Since a single VOC has not yet been identified as a lung cancer-specific biomarker, and the complexity of the VOC composition in exhaled breath, the many interferences, and the low concentration of biomarkers make it difficult for a single MOS material sensor to meet the detection needs. Unlike single MOS sensors that are highly selective for specific gases, each sensor in the MOS array does not need to be highly selective for a specific analyte, but rather records the response of exhaled breath with various MOS to form a “respiratory imprint” that can be analyzed by existing statistical models to identify low-concentration biomarkers for lung cancer, such as VOCs. The sensor array effectively overcomes the problem of insufficient selectivity of single MOS sensors, but the use of too many sensors will result in redundancy of information due to the broad-spectrum response of MOS, which will increase the difficulty of the identification system without improving the accuracy, so it is necessary to select the appropriate composition of the MOS sensor array according to the detection requirements, and to develop more accurate and efficient pattern recognition algorithms (Fig. 3). Principal component analysis (PCA) and linear discriminant analysis (LDA) are commonly used dimensionality reduction algorithms to improve classification accuracy, reduce computational complexity, and facilitate visualization of the output results.MOS gas sensor arrays have a great potential for lung cancer diagnosis, but environmental factors (e.g., temperature and humidity) can affect their accuracy and reliability, so new materials and fabrication technologies need to be explored and more optimization algorithms (e.g., deep learning algorithms) need to be introduced to improve the accuracy and reliability.

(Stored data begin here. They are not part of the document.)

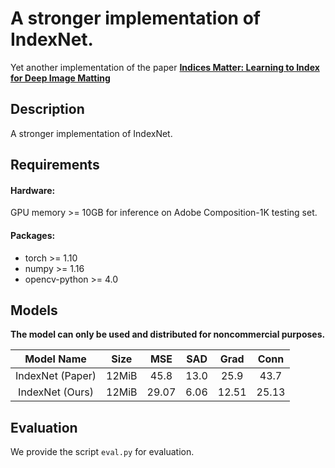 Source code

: # A stronger implementation of IndexNet.

Yet another implementation of the paper [**Indices Matter: Learning to Index for Deep Image Matting**](https://arxiv.org/abs/1908.00672)

## Description

A stronger implementation of IndexNet.

## Requirements
#### Hardware:

GPU memory >= 10GB for inference on Adobe Composition-1K testing set.

#### Packages:

- torch >= 1.10
- numpy >= 1.16
- opencv-python >= 4.0

## Models
**The model can only be used and distributed for noncommercial purposes.** 

| Model Name  |   Size   | MSE | SAD | Grad | Conn |
| :------------: |:-----------:| :----:|:---:|:---:|:---:|
| IndexNet (Paper) | 12MiB | 45.8 | 13.0 | 25.9 | 43.7 |
| IndexNet (Ours) | 12MiB | 29.07 | 6.06 | 12.51 | 25.13 |

## Evaluation
We provide the script `eval.py`  for evaluation.



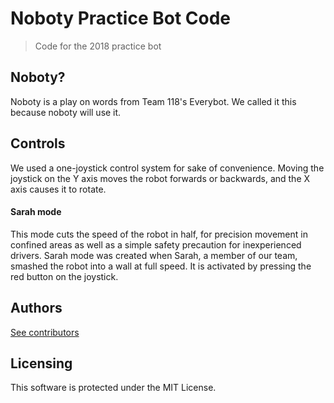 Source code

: # Noboty Practice Bot Code

> Code for the 2018 practice bot

## Noboty?
Noboty is a play on words from Team 118's Everybot. We called it this because noboty will use it.

## Controls
We used a one-joystick control system for sake of convenience. Moving the joystick on the Y axis moves the robot forwards or backwards, and the X axis causes it to rotate.

#### Sarah mode
This mode cuts the speed of the robot in half, for precision movement in confined areas as well as a simple safety precaution for inexperienced drivers. Sarah mode was created when Sarah, a member of our team, smashed the robot into a wall at full speed. It is activated by pressing the red button on the joystick.

## Authors
[See contributors](https://github.com/frc1418/noboty/graphs/contributors)

## Licensing
This software is protected under the MIT License.
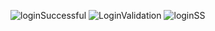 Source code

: ![loginSuccessful](https://user-images.githubusercontent.com/68081804/207117128-7f149b03-b969-48b0-a795-3149b020a174.png)
![LoginValidation](https://user-images.githubusercontent.com/68081804/207117139-e4dec0f8-6350-41a0-aa3d-81c75c2190b0.png)
![loginSS](https://user-images.githubusercontent.com/68081804/207117143-9f5aa64e-919f-444d-8c25-d9fedf4cafe3.png)
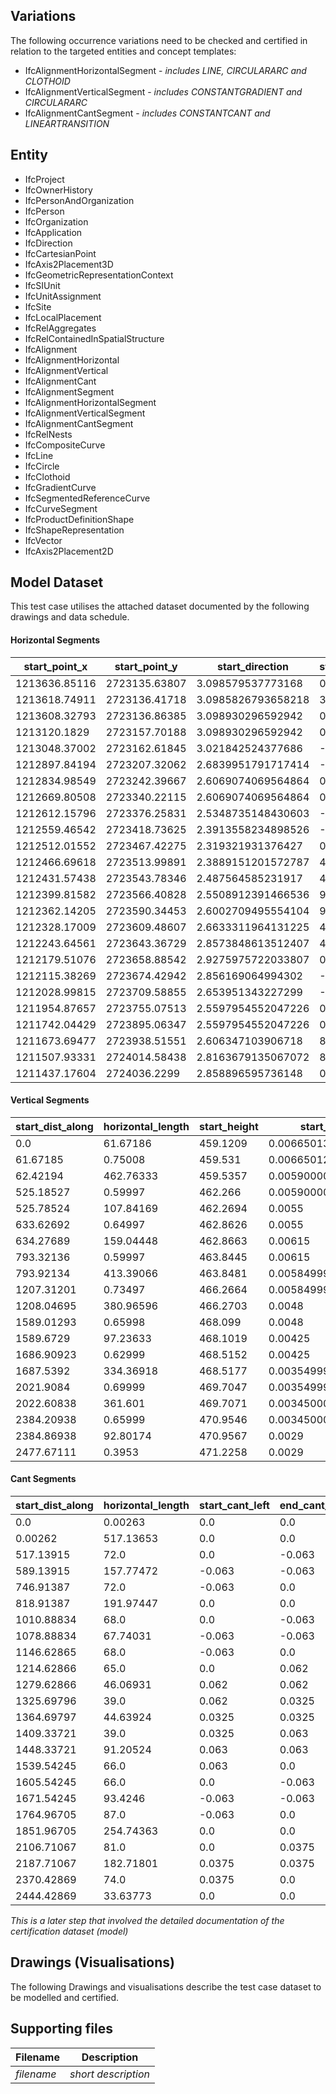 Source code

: ## Variations
The following occurrence variations need to be checked and certified in relation to the targeted entities and concept templates:

- IfcAlignmentHorizontalSegment - *includes LINE, CIRCULARARC and CLOTHOID*
- IfcAlignmentVerticalSegment - *includes CONSTANTGRADIENT and CIRCULARARC*
- IfcAlignmentCantSegment - *includes CONSTANTCANT and LINEARTRANSITION*

## Entity

- IfcProject
- IfcOwnerHistory
- IfcPersonAndOrganization
- IfcPerson
- IfcOrganization
- IfcApplication
- IfcDirection
- IfcCartesianPoint
- IfcAxis2Placement3D
- IfcGeometricRepresentationContext
- IfcSIUnit
- IfcUnitAssignment
- IfcSite
- IfcLocalPlacement
- IfcRelAggregates
- IfcRelContainedInSpatialStructure
- IfcAlignment
- IfcAlignmentHorizontal
- IfcAlignmentVertical
- IfcAlignmentCant
- IfcAlignmentSegment
- IfcAlignmentHorizontalSegment
- IfcAlignmentVerticalSegment
- IfcAlignmentCantSegment
- IfcRelNests
- IfcCompositeCurve
- IfcLine
- IfcCircle
- IfcClothoid
- IfcGradientCurve
- IfcSegmentedReferenceCurve
- IfcCurveSegment
- IfcProductDefinitionShape
- IfcShapeRepresentation
- IfcVector
- IfcAxis2Placement2D

## Model Dataset
This test case utilises the attached dataset documented by the following drawings and data schedule. 


#### Horizontal Segments
| start_point_x | start_point_y | start_direction | start_radius_of_curvature | end_radius_of_curvature | segment_length | gravity_center_line_height | predefined_type |
| ------------- | ------------- | ------------- | ------------- | ------------- | ------------- | ------------- | ------------- |
| 1213636.85116 | 2723135.63807 | 3.098579537773168 | 0 | 0 | 18.11881 | None | LINE |
| 1213618.74911 | 2723136.41718 | 3.0985826793658218 | 30000.0 | 30000.0 | 10.43075 | None | CIRCULARARC |
| 1213608.32793 | 2723136.86385 | 3.098930296592942 | 0 | 0 | 488.5896 | None | LINE |
| 1213120.1829 | 2723157.70188 | 3.098930296592942 | 0.0 | -467.0 | 72.0 | None | CLOTHOID |
| 1213048.37002 | 2723162.61845 | 3.021842524377686 | -467.0 | -467.0 | 157.77472 | None | CIRCULARARC |
| 1212897.84194 | 2723207.32062 | 2.6839951791717414 | -467.0 | 0.0 | 72.0 | None | CLOTHOID |
| 1212834.98549 | 2723242.39667 | 2.6069074069564864 | 0 | 0 | 191.97447 | None | LINE |
| 1212669.80508 | 2723340.22115 | 2.6069074069564864 | 0.0 | -472.0 | 68.0 | None | CLOTHOID |
| 1212612.15796 | 2723376.25831 | 2.5348735148430603 | -472.0 | -472.0 | 67.74031 | None | CIRCULARARC |
| 1212559.46542 | 2723418.73625 | 2.3913558234898526 | -472.0 | 0.0 | 68.0 | None | CLOTHOID |
| 1212512.01552 | 2723467.42275 | 2.319321931376427 | 0.0 | 467.0 | 65.0 | None | CLOTHOID |
| 1212466.69618 | 2723513.99891 | 2.3889151201572787 | 467.0 | 467.0 | 46.06931 | None | CIRCULARARC |
| 1212431.57438 | 2723543.78346 | 2.487564585231917 | 467.0 | 904.0 | 39.0 | None | CLOTHOID |
| 1212399.81582 | 2723566.40828 | 2.5508912391466536 | 904.0 | 904.0 | 44.63924 | None | CIRCULARARC |
| 1212362.14205 | 2723590.34453 | 2.6002709495554104 | 904.0 | 470.0 | 39.0 | None | CLOTHOID |
| 1212328.17009 | 2723609.48607 | 2.6633311964131225 | 470.0 | 470.0 | 91.20524 | None | CIRCULARARC |
| 1212243.64561 | 2723643.36729 | 2.8573848613512407 | 470.0 | 0.0 | 66.0 | None | CLOTHOID |
| 1212179.51076 | 2723658.88542 | 2.9275975722033807 | 0.0 | -462.0 | 66.0 | None | CLOTHOID |
| 1212115.38269 | 2723674.42942 | 2.856169064994302 | -462.0 | -462.0 | 93.4246 | None | CIRCULARARC |
| 1212028.99815 | 2723709.58855 | 2.653951343227299 | -462.0 | 0.0 | 87.0 | None | CLOTHOID |
| 1211954.87657 | 2723755.07513 | 2.5597954552047226 | 0 | 0 | 254.74363 | None | LINE |
| 1211742.04429 | 2723895.06347 | 2.5597954552047226 | 0.0 | 870.0 | 81.0 | None | CLOTHOID |
| 1211673.69477 | 2723938.51551 | 2.606347103906718 | 870.0 | 870.0 | 182.71801 | None | CIRCULARARC |
| 1211507.93331 | 2724014.58438 | 2.8163679135067072 | 870.0 | 0.0 | 74.0 | None | CLOTHOID |
| 1211437.17604 | 2724036.2299 | 2.858896595736148 | 0 | 0 | 33.63773 | None | LINE |
#### Vertical Segments
| start_dist_along | horizontal_length | start_height | start_gradient | end_gradient | radius_of_curvature | predefined_type |
| ------------- | ------------- | ------------- | ------------- | ------------- | ------------- | ------------- |
| 0.0 | 61.67186 | 459.1209 | 0.00665013 | 0.00665013 | 0.0 | CONSTANTGRADIENT |
| 61.67185 | 0.75008 | 459.531 | 0.006650120000000001 | 0.0058999956436960755 | 1000.0 | CIRCULARARC |
| 62.42194 | 462.76333 | 459.5357 | 0.005900000000000001 | 0.005900000000000001 | 0.0 | CONSTANTGRADIENT |
| 525.18527 | 0.59997 | 462.266 | 0.005900000000000001 | 0.005500000498816251 | 1500.0 | CIRCULARARC |
| 525.78524 | 107.84169 | 462.2694 | 0.0055 | 0.0055 | 0.0 | CONSTANTGRADIENT |
| 633.62692 | 0.64997 | 462.8626 | 0.0055 | 0.006150003115452429 | -1000.0 | CIRCULARARC |
| 634.27689 | 159.04448 | 462.8663 | 0.00615 | 0.00615 | 0.0 | CONSTANTGRADIENT |
| 793.32136 | 0.59997 | 463.8445 | 0.00615 | 0.0058499987972931424 | 2000.0 | CIRCULARARC |
| 793.92134 | 413.39066 | 463.8481 | 0.005849999999999999 | 0.005849999999999999 | 0.0 | CONSTANTGRADIENT |
| 1207.31201 | 0.73497 | 466.2664 | 0.005849999999999999 | 0.004799998053876806 | 700.0 | CIRCULARARC |
| 1208.04695 | 380.96596 | 466.2703 | 0.0048 | 0.0048 | 0.0 | CONSTANTGRADIENT |
| 1589.01293 | 0.65998 | 468.099 | 0.0048 | 0.004249999753908035 | 1200.0 | CIRCULARARC |
| 1589.6729 | 97.23633 | 468.1019 | 0.00425 | 0.00425 | 0.0 | CONSTANTGRADIENT |
| 1686.90923 | 0.62999 | 468.5152 | 0.00425 | 0.0035499950979519745 | 900.0 | CIRCULARARC |
| 1687.5392 | 334.36918 | 468.5177 | 0.0035499999999999998 | 0.0035499999999999998 | 0.0 | CONSTANTGRADIENT |
| 2021.9084 | 0.69999 | 469.7047 | 0.0035499999999999998 | 0.003449999590967274 | 7000.0 | CIRCULARARC |
| 2022.60838 | 361.601 | 469.7071 | 0.0034500000000000004 | 0.0034500000000000004 | 0.0 | CONSTANTGRADIENT |
| 2384.20938 | 0.65999 | 470.9546 | 0.0034500000000000004 | 0.002899999996127151 | 1200.0 | CIRCULARARC |
| 2384.86938 | 92.80174 | 470.9567 | 0.0029 | 0.0029 | 0.0 | CONSTANTGRADIENT |
| 2477.67111 | 0.3953 | 471.2258 | 0.0029 | 0.00369061293954551 | -500.0 | CIRCULARARC |
#### Cant Segments
| start_dist_along | horizontal_length | start_cant_left | end_cant_left | start_cant_right | end_cant_right | predefined_type |
| ------------- | ------------- | ------------- | ------------- | ------------- | ------------- | ------------- |
| 0.0 | 0.00263 | 0.0 | 0.0 | -0.0 | -0.0 | CONSTANTCANT |
| 0.00262 | 517.13653 | 0.0 | 0.0 | -0.0 | -0.0 | CONSTANTCANT |
| 517.13915 | 72.0 | 0.0 | -0.063 | -0.0 | 0.063 | LINEARTRANSITION |
| 589.13915 | 157.77472 | -0.063 | -0.063 | 0.063 | 0.063 | CONSTANTCANT |
| 746.91387 | 72.0 | -0.063 | 0.0 | 0.063 | -0.0 | CONSTANTCANT |
| 818.91387 | 191.97447 | 0.0 | 0.0 | -0.0 | -0.0 | CONSTANTCANT |
| 1010.88834 | 68.0 | 0.0 | -0.063 | -0.0 | 0.063 | LINEARTRANSITION |
| 1078.88834 | 67.74031 | -0.063 | -0.063 | 0.063 | 0.063 | CONSTANTCANT |
| 1146.62865 | 68.0 | -0.063 | 0.0 | 0.063 | -0.0 | CONSTANTCANT |
| 1214.62866 | 65.0 | 0.0 | 0.062 | -0.0 | -0.062 | CONSTANTCANT |
| 1279.62866 | 46.06931 | 0.062 | 0.062 | -0.062 | -0.062 | CONSTANTCANT |
| 1325.69796 | 39.0 | 0.062 | 0.0325 | -0.062 | -0.0325 | LINEARTRANSITION |
| 1364.69797 | 44.63924 | 0.0325 | 0.0325 | -0.0325 | -0.0325 | CONSTANTCANT |
| 1409.33721 | 39.0 | 0.0325 | 0.063 | -0.0325 | -0.063 | CONSTANTCANT |
| 1448.33721 | 91.20524 | 0.063 | 0.063 | -0.063 | -0.063 | CONSTANTCANT |
| 1539.54245 | 66.0 | 0.063 | 0.0 | -0.063 | -0.0 | LINEARTRANSITION |
| 1605.54245 | 66.0 | 0.0 | -0.063 | -0.0 | 0.063 | LINEARTRANSITION |
| 1671.54245 | 93.4246 | -0.063 | -0.063 | 0.063 | 0.063 | CONSTANTCANT |
| 1764.96705 | 87.0 | -0.063 | 0.0 | 0.063 | -0.0 | CONSTANTCANT |
| 1851.96705 | 254.74363 | 0.0 | 0.0 | -0.0 | -0.0 | CONSTANTCANT |
| 2106.71067 | 81.0 | 0.0 | 0.0375 | -0.0 | -0.0375 | CONSTANTCANT |
| 2187.71067 | 182.71801 | 0.0375 | 0.0375 | -0.0375 | -0.0375 | CONSTANTCANT |
| 2370.42869 | 74.0 | 0.0375 | 0.0 | -0.0375 | -0.0 | LINEARTRANSITION |
| 2444.42869 | 33.63773 | 0.0 | 0.0 | -0.0 | -0.0 | CONSTANTCANT |

*This is a later step that involved the detailed documentation of the certification dataset (model)*


## Drawings (Visualisations)
The following Drawings and visualisations describe the test case dataset to be modelled and certified.


## Supporting files

| Filename                          | Description                               |
|-----------------------------------|-------------------------------------------|
| *filename*                        | *short description*                       |
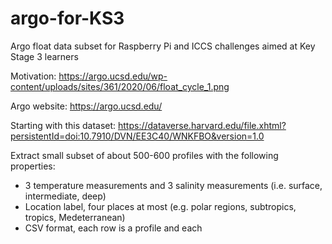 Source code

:# argo-for-KS3
Argo float data subset for Raspberry Pi and ICCS challenges aimed at Key Stage 3 learners

Motivation:
https://argo.ucsd.edu/wp-content/uploads/sites/361/2020/06/float_cycle_1.png

Argo website:
https://argo.ucsd.edu/

Starting with this dataset: 
https://dataverse.harvard.edu/file.xhtml?persistentId=doi:10.7910/DVN/EE3C40/WNKFBO&version=1.0

Extract small subset of about 500-600 profiles with the following properties:
- 3 temperature measurements and 3 salinity measurements (i.e. surface, intermediate, deep)
- Location label, four places at most (e.g. polar regions, subtropics, tropics, Medeterranean) 
- CSV format, each row is a profile and each 
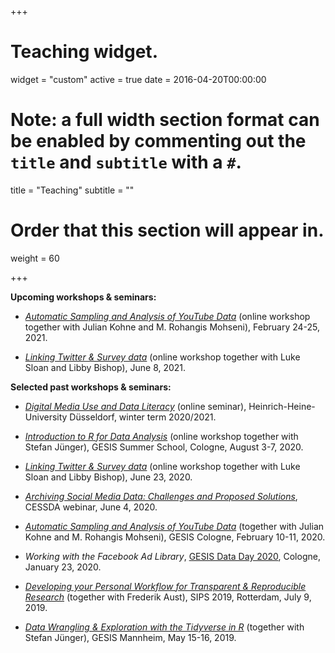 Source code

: +++
# Teaching widget.
widget = "custom"
active = true
date = 2016-04-20T00:00:00

# Note: a full width section format can be enabled by commenting out the `title` and `subtitle` with a `#`.
title = "Teaching"
subtitle = ""

# Order that this section will appear in.
weight = 60

+++

**Upcoming workshops & seminars:**

- [*Automatic Sampling and Analysis of YouTube Data*](https://training.gesis.org/?site=pDetails&child=full&pID=0x12941263AE4D46F5BFB1250DA9ECD139) (online workshop together with Julian Kohne and M. Rohangis Mohseni), February 24-25, 2021.

- [*Linking Twitter & Survey data*](https://training.gesis.org/?site=pDetails&child=full&pID=0xAC7BCF1C3B8446B2878EC25A4F7424D5) (online workshop together with Luke Sloan and Libby Bishop), June 8, 2021.

**Selected past workshops & seminars:**

- [*Digital Media Use and Data Literacy*](https://github.com/jobreu/data-literacy-seminar) (online seminar), Heinrich-Heine-University Düsseldorf, winter term 2020/2021.

- [*Introduction to R for Data Analysis*](https://github.com/jobreu/r-intro-gesis-2020) (online workshop together with Stefan Jünger), GESIS Summer School, Cologne, August 3-7, 2020.

- [*Linking Twitter & Survey data*](https://github.com/jobreu/twitter-linking-workshop-2020) (online workshop together with Luke Sloan and Libby Bishop), June 23, 2020.

- [*Archiving Social Media Data: Challenges and Proposed Solutions*](https://zenodo.org/record/3875963#.XuvbWmgzZnI), CESSDA webinar, June 4, 2020.

- [*Automatic Sampling and Analysis of YouTube Data*](https://github.com/jobreu/youtube-workshop-gesis-2020) (together with Julian Kohne and M. Rohangis Mohseni), GESIS Cologne, February 10-11, 2020.

- *Working with the Facebook Ad Library*, [GESIS Data Day 2020](https://github.com/gesiscss/gesis_dataday_20), Cologne, January 23, 2020.

- [*Developing your Personal Workflow for Transparent & Reproducible Research*](https://github.com/crsh/psych-transparency-guide_workshop/archive/v0.3.zip) (together with Frederik Aust), SIPS 2019, Rotterdam, July 9, 2019.

- [*Data Wrangling & Exploration with the Tidyverse in R*](https://github.com/jobreu/tidyverse-workshop-gesis-2019) (together with Stefan Jünger), GESIS Mannheim, May 15-16, 2019. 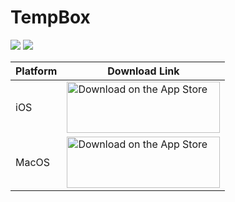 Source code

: # TempBox

<a href="https://raw.githubusercontent.com/rishi-singh26/TempBox-SwiftUI/main/LICENSE"><img src="https://img.shields.io/github/license/rishi-singh26/TempBox-SwiftUI"></a>
<a href="https://github.com/rishi-singh26/TempBox-SwiftUI/releases/"><img src="https://img.shields.io/github/v/release/rishi-singh26/TempBox-SwiftUI?display_name=tag"></a>

| Platform | Download Link |
|----------|---------------|
| iOS | <a href="https://apps.apple.com/us/app/tempbox/id6575345984?itscg=30200&itsct=apps_box_badge&mttnsubad=6575345984" style="display: inline-block;"><img src="https://toolbox.marketingtools.apple.com/api/v2/badges/download-on-the-app-store/black/en-us?releaseDate=1722038400" alt="Download on the App Store" style="width: 245px; height: 82px; vertical-align: middle; object-fit: contain;" /></a> |
| MacOS | <a href="https://apps.apple.com/us/app/tempbox-anonymous-emails/id6633421717?mt=12&itscg=30200&itsct=apps_box_badge&mttnsubad=6633421717" style="display: inline-block;"><img src="https://toolbox.marketingtools.apple.com/api/v2/badges/download-on-the-app-store/black/en-us?releaseDate=1723593600" alt="Download on the App Store" style="width: 245px; height: 82px; vertical-align: middle; object-fit: contain;" /></a> |


<!-- ## iOS -->

<!-- <img src="https://raw.githubusercontent.com/rishi-singh26/TempBox-Flutter/refs/heads/main/screenshots/ios/light/iOSImportExport.png" alt="iOS App screenshot highlighting import and export feature" width="40%" /> -->
<!-- <img src="https://raw.githubusercontent.com/rishi-singh26/TempBox-Flutter/refs/heads/main/screenshots/ios/light/iOSImportExport.png" alt="iOS App screenshot highlighting import and export feature" width="40%" /> -->

<!-- ## MacOS -->

<!-- <img src="https://raw.githubusercontent.com/rishi-singh26/TempBox-Flutter/main/screenshots/macos/light/MacOsApp.png" alt="MacOS App Screenshot"/> -->
<!-- <img src="https://raw.githubusercontent.com/rishi-singh26/TempBox-Flutter/main/screenshots/macos/light/MacOsApp.png" alt="MacOS App Screenshot"/> -->
<!-- <img src="https://raw.githubusercontent.com/rishi-singh26/TempBox-Flutter/main/screenshots/macos/light/MacOsApp.png" alt="MacOS App Screenshot"/> -->
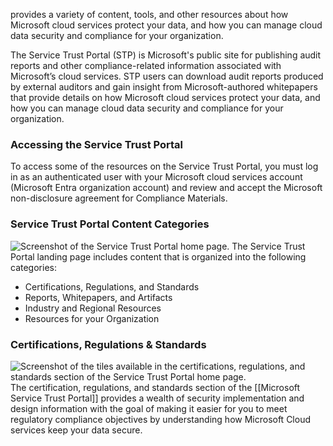 provides a variety of content, tools, and other resources about how Microsoft cloud services protect your data, and how you can manage cloud data security and compliance for your organization.

The Service Trust Portal (STP) is Microsoft's public site for publishing audit reports and other compliance-related information associated with Microsoft’s cloud services. STP users can download audit reports produced by external auditors and gain insight from Microsoft-authored whitepapers that provide details on how Microsoft cloud services protect your data, and how you can manage cloud data security and compliance for your organization.
### Accessing the Service Trust Portal
To access some of the resources on the Service Trust Portal, you must log in as an authenticated user with your Microsoft cloud services account (Microsoft Entra organization account) and review and accept the Microsoft non-disclosure agreement for Compliance Materials.
### Service Trust Portal Content Categories
![Screenshot of the Service Trust Portal home page.](https://learn.microsoft.com/en-us/training/wwl-sci/describe-compliance-management-capabilities-microsoft/media/stp-home-page-v2-inline.png)
The Service Trust Portal landing page includes content that is organized into the following categories:
- Certifications, Regulations, and Standards
- Reports, Whitepapers, and Artifacts
- Industry and Regional Resources
- Resources for your Organization
### Certifications, Regulations & Standards
![Screenshot of the tiles available in the certifications, regulations, and standards section of the Service Trust Portal home page.](https://learn.microsoft.com/en-us/training/wwl-sci/describe-compliance-management-capabilities-microsoft/media/stp-certifications-standards.png)
The certification, regulations, and standards section of the [[Microsoft Service Trust Portal]] provides a wealth of security implementation and design information with the goal of making it easier for you to meet regulatory compliance objectives by understanding how Microsoft Cloud services keep your data secure.
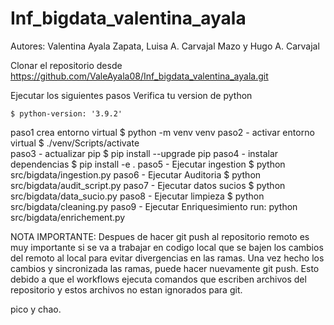 # Inf_bigdata_valentina_ayala

Autores:
Valentina Ayala Zapata, Luisa A. Carvajal Mazo y Hugo A. Carvajal

Clonar el repositorio desde https://github.com/ValeAyala08/Inf_bigdata_valentina_ayala.git

Ejecutar los siguientes pasos
Verifica tu version de python

    $ python-version: '3.9.2'
paso1 crea entorno virtual
    $ python -m venv venv
paso2 - activar entorno virtual
    $ ./venv/Scripts/activate   
paso3 - actualizar pip
    $ pip install --upgrade pip
paso4 - instalar dependencias
    $ pip install -e .
paso5 - Ejecutar ingestion
    $ python src/bigdata/ingestion.py 
paso6 - Ejecutar Auditoria
    $ python src/bigdata/audit_script.py
paso7 - Ejecutar datos sucios
    $ python src/bigdata/data_sucio.py
paso8 - Ejecutar limpieza
    $ python src/bigdata/cleaning.py
paso9 - Ejecutar Enriquesimiento
        run: python src/bigdata/enrichement.py

NOTA IMPORTANTE:
Despues de hacer git push al repositorio remoto es muy importante si se va a trabajar en codigo local que se bajen los cambios del remoto al local para evitar divergencias en las ramas. Una vez hecho los cambios y sincronizada las ramas, puede hacer nuevamente git push. Esto debido a que el workflows ejecuta comandos que escriben archivos del repositorio y estos archivos no estan ignorados para git.

pico y chao. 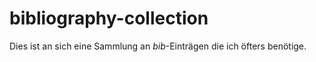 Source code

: # bibliography-collection

Dies ist an sich eine Sammlung an *bib*-Einträgen die ich öfters benötige.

In the future, it is necessary to explore new materials and fabrication techniques, and introduce more optimization algorithms (e.g., deep learning algorithms) to increase the gas recognition rate, and improve the gas recognition algorithms by combining machine learning and artificial intelligence techniques.

Sensor arrays and pattern recognition

Article Summary

This paper provides a comprehensive review of the research progress of metal oxide semiconductor gas sensors in lung cancer diagnosis. The high mortality rate of lung cancer highlights the urgency of early diagnosis, and breath analysis provides a new way for early screening of lung cancer, in which MOS gas sensors are of great significance.MOS gas sensors have a number of advantages, and their development has witnessed the continuous evolution of technology. In terms of the working mechanism, multiple theories explain the principles of conductivity change, based on which the performance of single MOS gas sensors can be enhanced by optimizing microstructure, noble metal modification, and other strategies, such as multiple structural optimization of the material significantly improves the gas-sensitive performance, and the noble metal modification not only enhances the response and selectivity, but also reduces the detection limit, while a variety of methods effectively improves the humidity resistance. The application of sensor arrays and pattern recognition technology overcame the problem of insufficient selectivity of single sensors, and the effective detection of lung cancer-related VOCs was achieved through the combination of different sensors and optimization of algorithms, but it still faces the challenges of uncertainty of biomarkers, material performance to be improved, algorithms to be optimized, and equipment to be improved in clinical applications. In conclusion, although MOS gas sensors have made some progress in the field of lung cancer diagnosis, multidisciplinary collaborative efforts are still required to realize large-scale clinical applications. In the future, it is necessary to clarify the biomarkers of lung cancer breath, improve the performance of materials, develop advanced algorithms, optimize the design of equipment, and deeply understand the gas sensitivity mechanism, in order to promote the wide application of this technology in the early diagnosis of lung cancer, and bring new breakthroughs in the prevention and treatment of lung cancer.